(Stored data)
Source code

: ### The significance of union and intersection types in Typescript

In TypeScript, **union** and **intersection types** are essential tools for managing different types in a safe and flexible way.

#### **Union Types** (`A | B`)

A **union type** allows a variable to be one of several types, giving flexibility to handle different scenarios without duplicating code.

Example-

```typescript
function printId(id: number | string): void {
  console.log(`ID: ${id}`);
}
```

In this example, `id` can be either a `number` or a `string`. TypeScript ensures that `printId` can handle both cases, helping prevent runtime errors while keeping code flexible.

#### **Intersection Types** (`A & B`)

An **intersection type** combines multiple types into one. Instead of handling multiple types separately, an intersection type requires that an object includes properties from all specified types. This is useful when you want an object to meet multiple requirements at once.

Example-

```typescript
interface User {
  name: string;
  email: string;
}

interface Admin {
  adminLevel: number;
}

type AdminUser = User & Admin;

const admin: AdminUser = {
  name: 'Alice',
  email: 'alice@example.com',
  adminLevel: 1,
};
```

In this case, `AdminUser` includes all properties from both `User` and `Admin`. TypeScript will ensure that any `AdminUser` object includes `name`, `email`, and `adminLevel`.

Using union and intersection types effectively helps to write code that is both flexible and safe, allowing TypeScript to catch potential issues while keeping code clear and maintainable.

### Work instruction
Output the lines from the one with "A **union type**" through the end of the records above, exactly, including both ends, and nothing besides.

### Exercise solution
A **union type** allows a variable to be one of several types, giving flexibility to handle different scenarios without duplicating code.

Example-

```typescript
function printId(id: number | string): void {
  console.log(`ID: ${id}`);
}
```

In this example, `id` can be either a `number` or a `string`. TypeScript ensures that `printId` can handle both cases, helping prevent runtime errors while keeping code flexible.

#### **Intersection Types** (`A & B`)

An **intersection type** combines multiple types into one. Instead of handling multiple types separately, an intersection type requires that an object includes properties from all specified types. This is useful when you want an object to meet multiple requirements at once.

Example-

```typescript
interface User {
  name: string;
  email: string;
}

interface Admin {
  adminLevel: number;
}

type AdminUser = User & Admin;

const admin: AdminUser = {
  name: 'Alice',
  email: 'alice@example.com',
  adminLevel: 1,
};
```

In this case, `AdminUser` includes all properties from both `User` and `Admin`. TypeScript will ensure that any `AdminUser` object includes `name`, `email`, and `adminLevel`.

Using union and intersection types effectively helps to write code that is both flexible and safe, allowing TypeScript to catch potential issues while keeping code clear and maintainable.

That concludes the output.